### [The records]
★ ★ ★

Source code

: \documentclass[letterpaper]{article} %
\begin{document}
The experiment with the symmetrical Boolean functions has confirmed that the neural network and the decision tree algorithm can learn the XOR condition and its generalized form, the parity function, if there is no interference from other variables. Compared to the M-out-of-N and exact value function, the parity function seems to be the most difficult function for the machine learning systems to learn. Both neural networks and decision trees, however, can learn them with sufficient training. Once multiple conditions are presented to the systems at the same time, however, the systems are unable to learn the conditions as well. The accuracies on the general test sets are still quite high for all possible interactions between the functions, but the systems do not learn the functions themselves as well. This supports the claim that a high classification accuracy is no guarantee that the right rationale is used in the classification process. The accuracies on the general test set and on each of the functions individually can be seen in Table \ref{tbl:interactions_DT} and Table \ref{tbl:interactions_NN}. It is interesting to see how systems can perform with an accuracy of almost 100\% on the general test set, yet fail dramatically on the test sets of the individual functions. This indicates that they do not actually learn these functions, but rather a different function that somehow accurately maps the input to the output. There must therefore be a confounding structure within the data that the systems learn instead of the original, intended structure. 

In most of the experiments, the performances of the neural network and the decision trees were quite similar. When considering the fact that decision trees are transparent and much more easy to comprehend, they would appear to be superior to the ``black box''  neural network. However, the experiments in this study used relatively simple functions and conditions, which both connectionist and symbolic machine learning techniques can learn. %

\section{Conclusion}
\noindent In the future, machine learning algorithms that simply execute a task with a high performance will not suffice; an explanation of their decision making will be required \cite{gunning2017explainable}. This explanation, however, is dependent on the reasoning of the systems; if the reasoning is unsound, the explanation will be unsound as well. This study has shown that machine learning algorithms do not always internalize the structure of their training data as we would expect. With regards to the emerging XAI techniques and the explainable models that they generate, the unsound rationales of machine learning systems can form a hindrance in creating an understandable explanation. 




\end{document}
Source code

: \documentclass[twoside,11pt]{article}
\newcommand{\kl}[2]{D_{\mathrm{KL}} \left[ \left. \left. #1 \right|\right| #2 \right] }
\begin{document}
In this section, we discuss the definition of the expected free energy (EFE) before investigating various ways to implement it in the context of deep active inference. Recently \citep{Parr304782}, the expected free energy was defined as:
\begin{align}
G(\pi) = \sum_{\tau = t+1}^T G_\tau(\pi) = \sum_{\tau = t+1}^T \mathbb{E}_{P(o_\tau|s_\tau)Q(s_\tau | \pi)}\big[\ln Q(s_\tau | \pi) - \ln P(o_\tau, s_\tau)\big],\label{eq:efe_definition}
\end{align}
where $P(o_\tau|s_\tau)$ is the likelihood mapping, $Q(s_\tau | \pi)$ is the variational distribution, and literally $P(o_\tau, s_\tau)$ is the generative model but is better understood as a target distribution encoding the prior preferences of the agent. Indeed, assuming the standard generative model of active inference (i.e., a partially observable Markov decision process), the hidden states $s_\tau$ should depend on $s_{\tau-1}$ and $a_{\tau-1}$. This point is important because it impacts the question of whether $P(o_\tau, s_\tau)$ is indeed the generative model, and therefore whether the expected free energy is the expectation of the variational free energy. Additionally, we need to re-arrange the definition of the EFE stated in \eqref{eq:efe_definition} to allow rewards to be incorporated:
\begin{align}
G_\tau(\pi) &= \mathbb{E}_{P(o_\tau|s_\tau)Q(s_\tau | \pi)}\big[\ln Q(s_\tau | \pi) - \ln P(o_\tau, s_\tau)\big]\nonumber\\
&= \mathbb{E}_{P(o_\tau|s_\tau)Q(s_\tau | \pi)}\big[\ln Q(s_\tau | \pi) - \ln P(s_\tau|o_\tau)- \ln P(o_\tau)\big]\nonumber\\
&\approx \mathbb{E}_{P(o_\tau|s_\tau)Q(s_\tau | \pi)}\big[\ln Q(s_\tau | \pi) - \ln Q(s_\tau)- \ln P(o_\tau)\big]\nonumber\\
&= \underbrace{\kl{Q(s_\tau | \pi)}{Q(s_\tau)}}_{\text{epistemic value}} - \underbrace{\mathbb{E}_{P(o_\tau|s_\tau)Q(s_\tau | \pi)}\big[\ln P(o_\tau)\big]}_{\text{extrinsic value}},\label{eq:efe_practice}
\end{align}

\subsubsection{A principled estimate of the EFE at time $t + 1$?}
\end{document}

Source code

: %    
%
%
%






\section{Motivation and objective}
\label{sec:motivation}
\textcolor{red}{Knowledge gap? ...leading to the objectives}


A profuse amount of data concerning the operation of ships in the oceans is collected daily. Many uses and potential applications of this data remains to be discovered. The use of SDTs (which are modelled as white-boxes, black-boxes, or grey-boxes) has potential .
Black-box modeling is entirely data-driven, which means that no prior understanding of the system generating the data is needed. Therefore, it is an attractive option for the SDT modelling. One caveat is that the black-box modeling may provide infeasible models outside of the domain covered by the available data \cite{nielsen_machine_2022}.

★ ★ ★

### [Try it]
Word for word, output all of the material above.

### [Solution to this task]
Source code

: \documentclass[letterpaper]{article} %
\begin{document}
The experiment with the symmetrical Boolean functions has confirmed that the neural network and the decision tree algorithm can learn the XOR condition and its generalized form, the parity function, if there is no interference from other variables. Compared to the M-out-of-N and exact value function, the parity function seems to be the most difficult function for the machine learning systems to learn. Both neural networks and decision trees, however, can learn them with sufficient training. Once multiple conditions are presented to the systems at the same time, however, the systems are unable to learn the conditions as well. The accuracies on the general test sets are still quite high for all possible interactions between the functions, but the systems do not learn the functions themselves as well. This supports the claim that a high classification accuracy is no guarantee that the right rationale is used in the classification process. The accuracies on the general test set and on each of the functions individually can be seen in Table \ref{tbl:interactions_DT} and Table \ref{tbl:interactions_NN}. It is interesting to see how systems can perform with an accuracy of almost 100\% on the general test set, yet fail dramatically on the test sets of the individual functions. This indicates that they do not actually learn these functions, but rather a different function that somehow accurately maps the input to the output. There must therefore be a confounding structure within the data that the systems learn instead of the original, intended structure. 

In most of the experiments, the performances of the neural network and the decision trees were quite similar. When considering the fact that decision trees are transparent and much more easy to comprehend, they would appear to be superior to the ``black box''  neural network. However, the experiments in this study used relatively simple functions and conditions, which both connectionist and symbolic machine learning techniques can learn. %

\section{Conclusion}
\noindent In the future, machine learning algorithms that simply execute a task with a high performance will not suffice; an explanation of their decision making will be required \cite{gunning2017explainable}. This explanation, however, is dependent on the reasoning of the systems; if the reasoning is unsound, the explanation will be unsound as well. This study has shown that machine learning algorithms do not always internalize the structure of their training data as we would expect. With regards to the emerging XAI techniques and the explainable models that they generate, the unsound rationales of machine learning systems can form a hindrance in creating an understandable explanation. 




\end{document}
Source code

: \documentclass[twoside,11pt]{article}
\newcommand{\kl}[2]{D_{\mathrm{KL}} \left[ \left. \left. #1 \right|\right| #2 \right] }
\begin{document}
In this section, we discuss the definition of the expected free energy (EFE) before investigating various ways to implement it in the context of deep active inference. Recently \citep{Parr304782}, the expected free energy was defined as:
\begin{align}
G(\pi) = \sum_{\tau = t+1}^T G_\tau(\pi) = \sum_{\tau = t+1}^T \mathbb{E}_{P(o_\tau|s_\tau)Q(s_\tau | \pi)}\big[\ln Q(s_\tau | \pi) - \ln P(o_\tau, s_\tau)\big],\label{eq:efe_definition}
\end{align}
where $P(o_\tau|s_\tau)$ is the likelihood mapping, $Q(s_\tau | \pi)$ is the variational distribution, and literally $P(o_\tau, s_\tau)$ is the generative model but is better understood as a target distribution encoding the prior preferences of the agent. Indeed, assuming the standard generative model of active inference (i.e., a partially observable Markov decision process), the hidden states $s_\tau$ should depend on $s_{\tau-1}$ and $a_{\tau-1}$. This point is important because it impacts the question of whether $P(o_\tau, s_\tau)$ is indeed the generative model, and therefore whether the expected free energy is the expectation of the variational free energy. Additionally, we need to re-arrange the definition of the EFE stated in \eqref{eq:efe_definition} to allow rewards to be incorporated:
\begin{align}
G_\tau(\pi) &= \mathbb{E}_{P(o_\tau|s_\tau)Q(s_\tau | \pi)}\big[\ln Q(s_\tau | \pi) - \ln P(o_\tau, s_\tau)\big]\nonumber\\
&= \mathbb{E}_{P(o_\tau|s_\tau)Q(s_\tau | \pi)}\big[\ln Q(s_\tau | \pi) - \ln P(s_\tau|o_\tau)- \ln P(o_\tau)\big]\nonumber\\
&\approx \mathbb{E}_{P(o_\tau|s_\tau)Q(s_\tau | \pi)}\big[\ln Q(s_\tau | \pi) - \ln Q(s_\tau)- \ln P(o_\tau)\big]\nonumber\\
&= \underbrace{\kl{Q(s_\tau | \pi)}{Q(s_\tau)}}_{\text{epistemic value}} - \underbrace{\mathbb{E}_{P(o_\tau|s_\tau)Q(s_\tau | \pi)}\big[\ln P(o_\tau)\big]}_{\text{extrinsic value}},\label{eq:efe_practice}
\end{align}

\subsubsection{A principled estimate of the EFE at time $t + 1$?}
\end{document}

Source code

: %    
%
%
%






\section{Motivation and objective}
\label{sec:motivation}
\textcolor{red}{Knowledge gap? ...leading to the objectives}


A profuse amount of data concerning the operation of ships in the oceans is collected daily. Many uses and potential applications of this data remains to be discovered. The use of SDTs (which are modelled as white-boxes, black-boxes, or grey-boxes) has potential .
Black-box modeling is entirely data-driven, which means that no prior understanding of the system generating the data is needed. Therefore, it is an attractive option for the SDT modelling. One caveat is that the black-box modeling may provide infeasible models outside of the domain covered by the available data \cite{nielsen_machine_2022}.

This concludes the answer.